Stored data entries
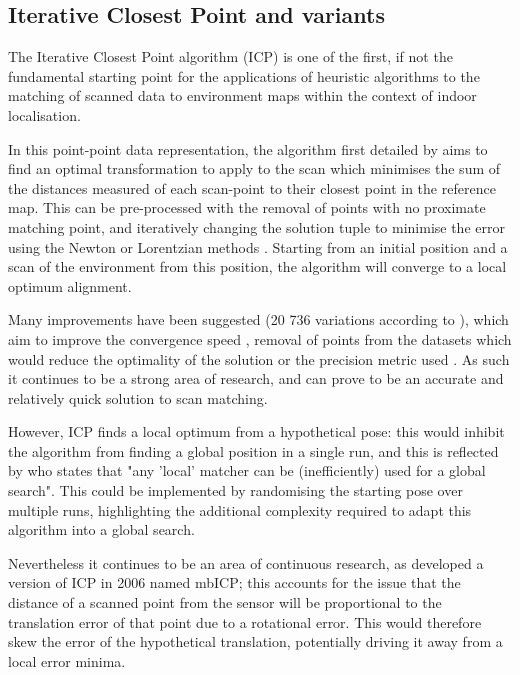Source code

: \documentclass[authoryearcitations]{UoYCSproject}
\begin{document}
\subsection{Iterative Closest Point and variants}
\label{subsec:ICP}
The Iterative Closest Point algorithm (ICP) is one of the first, if not the fundamental starting point for the applications of heuristic algorithms to the matching of scanned data to environment maps within the context of indoor localisation.

In this point-point data representation, the algorithm first detailed by \citet{Besl1992-pd} aims to find an optimal transformation to apply to the scan which minimises the sum of the distances measured of each scan-point to their closest point in the reference map. This can be pre-processed with the removal of points with no proximate matching point, and iteratively changing the solution tuple to minimise the error using the Newton or Lorentzian methods \cite{Munoz2005-gt}. Starting from an initial position and a scan of the environment from this position, the algorithm will converge to a local optimum alignment. 

Many improvements have been suggested (20 736 variations according to \citet{Donoso2017-wp}), which aim to improve the convergence speed \cite{Donoso2017-wp} \cite{Simon1996-dl}, removal of points from the datasets which would reduce the optimality of the solution \cite{Weik1997-px} \cite{Masuda1996-av} or the precision metric used \cite{Eggert1997-ak}. As such it continues to be a strong area of research, and can prove to be an accurate and relatively quick solution to scan matching.

However, ICP finds a local optimum from a hypothetical pose: this would inhibit the algorithm from finding a global position in a single run, and this is reflected by \citet{Censi2005-iv} who states that "any 'local' matcher can be (inefficiently) used for a global search". This could be implemented by randomising the starting pose over multiple runs, highlighting the additional complexity required to adapt this algorithm into a global search.

Nevertheless it continues to be an area of continuous research, as \citet{Minguez2006-nj} developed a version of ICP in 2006 named mbICP;  this accounts for the issue that the distance of a scanned point from the sensor will be proportional to the translation error of that point due to a rotational error. This would therefore skew the error of the hypothetical translation, potentially driving it away from a local error minima.
\end{document}
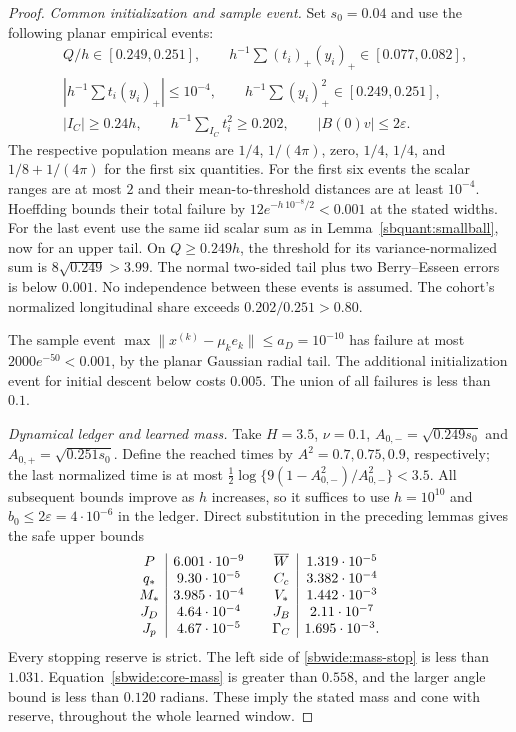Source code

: \documentclass{article} %
\theoremstyle{plain}
\theoremstyle{definition}
\theoremstyle{remark}
\begin{document}
\begin{proof}
\emph{Common initialization and sample event.}
Set $s_0=0.04$ and use the following planar empirical events:
\begin{align*}
 &Q/h\in[0.249,0.251],\qquad
 h^{-1}\sum(t_i)_+(y_i)_+\in[0.077,0.082],\\
 &\left|h^{-1}\sum t_i(y_i)_+\right|\le10^{-4},\qquad
 h^{-1}\sum(y_i)_+^2\in[0.249,0.251],\\
 &|I_C|\ge0.24h,\qquad h^{-1}\sum_{I_C}t_i^2\ge0.202,
 \qquad |B(0)v|\le2\varepsilon.
\end{align*}
The respective population means are $1/4$, $1/(4\pi)$, zero, $1/4$,
$1/4$, and $1/8+1/(4\pi)$ for the first six quantities.
For the first six events the scalar ranges are at most $2$ and their
mean-to-threshold distances are at least $10^{-4}$. Hoeffding bounds
their total failure by $12e^{-h\,10^{-8}/2}<0.001$ at the stated
widths. For the last event use the same iid scalar sum as in
Lemma~\ref{sbquant:smallball}, now for an upper tail. On $Q\ge0.249h$,
the threshold for its variance-normalized sum is
$8\sqrt{0.249}>3.99$. The normal two-sided tail plus two
Berry--Esseen errors is below $0.001$. No independence between these
events is assumed. The cohort's normalized longitudinal share exceeds
$0.202/0.251>0.80$.

The sample event $\max\|x^{(k)}-\mu_ke_k\|\le a_D=10^{-10}$ has failure
at most $2000e^{-50}<0.001$, by the planar Gaussian radial tail.
The additional initialization event for initial descent below costs
$0.005$. The union of all failures is less than $0.1$.

\emph{Dynamical ledger and learned mass.}
Take $H=3.5$, $\nu=0.1$,
$A_{0,-}=\sqrt{0.249s_0}$ and $A_{0,+}=\sqrt{0.251s_0}$.
Define the reached times by $A^2=0.7,0.75,0.9$, respectively;
the last normalized time is at most
$\frac12\log\{9(1-A_{0,-}^2)/A_{0,-}^2\}<3.5$.
All subsequent bounds improve as $h$ increases, so it suffices to use
$h=10^{10}$ and $b_0\le2\varepsilon=4\cdot10^{-6}$ in the ledger.
Direct substitution in the preceding lemmas gives the safe upper bounds
\[
\begin{array}{c|c@{\qquad}c|c}
 P&6.001\cdot10^{-9}&\overline W&1.319\cdot10^{-5}\\
 q_*&9.30\cdot10^{-5}&C_c&3.382\cdot10^{-4}\\
 M_*&3.985\cdot10^{-4}&V_*&1.442\cdot10^{-3}\\
 J_D&4.64\cdot10^{-4}&J_B&2.11\cdot10^{-7}\\
 J_p&4.67\cdot10^{-5}&\Gamma_C&1.695\cdot10^{-3}.
\end{array}
\]
Every stopping reserve is strict. The left side of
\eqref{sbwide:mass-stop} is less than $1.031$.
Equation~\eqref{sbwide:core-mass} is greater than $0.558$, and the
larger angle bound is less than $0.120$ radians. These imply the stated
mass and cone with reserve, throughout the whole learned window.


\end{proof}
\end{document}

■ **Task goal**:
The required answer is the run of lines above, starting at the line with "less than $0.1$." and ending at the line with "in the ledger.", reproduced exactly with both ends.

■ **Written answer**:
$0.005$. The union of all failures is less than $0.1$.

\emph{Dynamical ledger and learned mass.}
Take $H=3.5$, $\nu=0.1$,
$A_{0,-}=\sqrt{0.249s_0}$ and $A_{0,+}=\sqrt{0.251s_0}$.
Define the reached times by $A^2=0.7,0.75,0.9$, respectively;
the last normalized time is at most
$\frac12\log\{9(1-A_{0,-}^2)/A_{0,-}^2\}<3.5$.
All subsequent bounds improve as $h$ increases, so it suffices to use
$h=10^{10}$ and $b_0\le2\varepsilon=4\cdot10^{-6}$ in the ledger.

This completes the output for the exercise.